(Stored data entries)

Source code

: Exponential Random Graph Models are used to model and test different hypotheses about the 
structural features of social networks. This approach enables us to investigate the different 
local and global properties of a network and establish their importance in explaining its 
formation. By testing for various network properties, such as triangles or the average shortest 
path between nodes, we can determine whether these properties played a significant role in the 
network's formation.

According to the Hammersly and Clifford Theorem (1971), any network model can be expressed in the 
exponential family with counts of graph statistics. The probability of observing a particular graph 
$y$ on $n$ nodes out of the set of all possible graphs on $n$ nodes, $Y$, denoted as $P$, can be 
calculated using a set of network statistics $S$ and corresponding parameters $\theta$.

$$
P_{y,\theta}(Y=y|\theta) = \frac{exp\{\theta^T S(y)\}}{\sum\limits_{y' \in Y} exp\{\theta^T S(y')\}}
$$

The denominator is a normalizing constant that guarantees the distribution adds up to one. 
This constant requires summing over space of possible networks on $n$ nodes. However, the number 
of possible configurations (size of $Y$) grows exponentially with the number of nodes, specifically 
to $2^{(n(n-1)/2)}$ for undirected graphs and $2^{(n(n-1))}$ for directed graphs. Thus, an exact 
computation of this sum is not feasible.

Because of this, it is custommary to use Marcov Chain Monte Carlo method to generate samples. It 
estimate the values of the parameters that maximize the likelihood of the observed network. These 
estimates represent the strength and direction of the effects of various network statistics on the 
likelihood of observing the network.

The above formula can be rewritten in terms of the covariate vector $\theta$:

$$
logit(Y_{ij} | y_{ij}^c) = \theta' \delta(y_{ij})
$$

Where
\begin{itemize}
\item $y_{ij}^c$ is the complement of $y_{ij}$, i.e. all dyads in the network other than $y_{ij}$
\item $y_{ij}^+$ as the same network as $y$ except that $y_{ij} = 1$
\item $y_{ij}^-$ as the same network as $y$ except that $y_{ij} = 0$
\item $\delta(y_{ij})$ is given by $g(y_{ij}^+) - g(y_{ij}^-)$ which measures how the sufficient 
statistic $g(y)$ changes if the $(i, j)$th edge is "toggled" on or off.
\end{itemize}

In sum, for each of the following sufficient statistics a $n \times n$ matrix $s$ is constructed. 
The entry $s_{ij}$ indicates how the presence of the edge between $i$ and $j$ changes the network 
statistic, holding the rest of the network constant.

[Exercise brief]:
Once you have read the data above, print all of it again exactly.

[Answer for this exercise]:
Source code

: Exponential Random Graph Models are used to model and test different hypotheses about the 
structural features of social networks. This approach enables us to investigate the different 
local and global properties of a network and establish their importance in explaining its 
formation. By testing for various network properties, such as triangles or the average shortest 
path between nodes, we can determine whether these properties played a significant role in the 
network's formation.

According to the Hammersly and Clifford Theorem (1971), any network model can be expressed in the 
exponential family with counts of graph statistics. The probability of observing a particular graph 
$y$ on $n$ nodes out of the set of all possible graphs on $n$ nodes, $Y$, denoted as $P$, can be 
calculated using a set of network statistics $S$ and corresponding parameters $\theta$.

$$
P_{y,\theta}(Y=y|\theta) = \frac{exp\{\theta^T S(y)\}}{\sum\limits_{y' \in Y} exp\{\theta^T S(y')\}}
$$

The denominator is a normalizing constant that guarantees the distribution adds up to one. 
This constant requires summing over space of possible networks on $n$ nodes. However, the number 
of possible configurations (size of $Y$) grows exponentially with the number of nodes, specifically 
to $2^{(n(n-1)/2)}$ for undirected graphs and $2^{(n(n-1))}$ for directed graphs. Thus, an exact 
computation of this sum is not feasible.

Because of this, it is custommary to use Marcov Chain Monte Carlo method to generate samples. It 
estimate the values of the parameters that maximize the likelihood of the observed network. These 
estimates represent the strength and direction of the effects of various network statistics on the 
likelihood of observing the network.

The above formula can be rewritten in terms of the covariate vector $\theta$:

$$
logit(Y_{ij} | y_{ij}^c) = \theta' \delta(y_{ij})
$$

Where
\begin{itemize}
\item $y_{ij}^c$ is the complement of $y_{ij}$, i.e. all dyads in the network other than $y_{ij}$
\item $y_{ij}^+$ as the same network as $y$ except that $y_{ij} = 1$
\item $y_{ij}^-$ as the same network as $y$ except that $y_{ij} = 0$
\item $\delta(y_{ij})$ is given by $g(y_{ij}^+) - g(y_{ij}^-)$ which measures how the sufficient 
statistic $g(y)$ changes if the $(i, j)$th edge is "toggled" on or off.
\end{itemize}

In sum, for each of the following sufficient statistics a $n \times n$ matrix $s$ is constructed. 
The entry $s_{ij}$ indicates how the presence of the edge between $i$ and $j$ changes the network 
statistic, holding the rest of the network constant.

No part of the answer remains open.